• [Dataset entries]
BEGIN
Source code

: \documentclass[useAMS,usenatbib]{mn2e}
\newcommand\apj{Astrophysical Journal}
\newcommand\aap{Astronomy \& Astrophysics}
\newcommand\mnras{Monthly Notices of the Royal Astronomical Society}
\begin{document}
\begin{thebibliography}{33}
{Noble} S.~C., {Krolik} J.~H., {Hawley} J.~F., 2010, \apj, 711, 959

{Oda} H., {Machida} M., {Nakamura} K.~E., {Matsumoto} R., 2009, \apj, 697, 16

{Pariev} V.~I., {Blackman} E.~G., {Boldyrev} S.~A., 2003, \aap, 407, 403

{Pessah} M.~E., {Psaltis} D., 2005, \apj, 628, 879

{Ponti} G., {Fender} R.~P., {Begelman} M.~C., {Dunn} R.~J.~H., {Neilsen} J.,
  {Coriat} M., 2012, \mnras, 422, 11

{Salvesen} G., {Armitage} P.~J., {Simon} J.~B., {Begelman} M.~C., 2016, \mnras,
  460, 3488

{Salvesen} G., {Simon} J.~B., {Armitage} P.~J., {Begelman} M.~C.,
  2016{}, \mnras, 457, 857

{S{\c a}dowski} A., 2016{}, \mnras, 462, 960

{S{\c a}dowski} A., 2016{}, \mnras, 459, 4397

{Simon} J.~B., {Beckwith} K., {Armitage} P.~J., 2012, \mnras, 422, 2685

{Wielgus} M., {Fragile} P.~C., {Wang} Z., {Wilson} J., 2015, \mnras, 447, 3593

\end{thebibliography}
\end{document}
END
Give back all of the records exactly as they were provided above.

• [Problem solution]
Source code

: \documentclass[useAMS,usenatbib]{mn2e}
\newcommand\apj{Astrophysical Journal}
\newcommand\aap{Astronomy \& Astrophysics}
\newcommand\mnras{Monthly Notices of the Royal Astronomical Society}
\begin{document}
\begin{thebibliography}{33}
{Noble} S.~C., {Krolik} J.~H., {Hawley} J.~F., 2010, \apj, 711, 959

{Oda} H., {Machida} M., {Nakamura} K.~E., {Matsumoto} R., 2009, \apj, 697, 16

{Pariev} V.~I., {Blackman} E.~G., {Boldyrev} S.~A., 2003, \aap, 407, 403

{Pessah} M.~E., {Psaltis} D., 2005, \apj, 628, 879

{Ponti} G., {Fender} R.~P., {Begelman} M.~C., {Dunn} R.~J.~H., {Neilsen} J.,
  {Coriat} M., 2012, \mnras, 422, 11

{Salvesen} G., {Armitage} P.~J., {Simon} J.~B., {Begelman} M.~C., 2016, \mnras,
  460, 3488

{Salvesen} G., {Simon} J.~B., {Armitage} P.~J., {Begelman} M.~C.,
  2016{}, \mnras, 457, 857

{S{\c a}dowski} A., 2016{}, \mnras, 462, 960

{S{\c a}dowski} A., 2016{}, \mnras, 459, 4397

{Simon} J.~B., {Beckwith} K., {Armitage} P.~J., 2012, \mnras, 422, 2685

{Wielgus} M., {Fragile} P.~C., {Wang} Z., {Wilson} J., 2015, \mnras, 447, 3593

\end{thebibliography}
\end{document}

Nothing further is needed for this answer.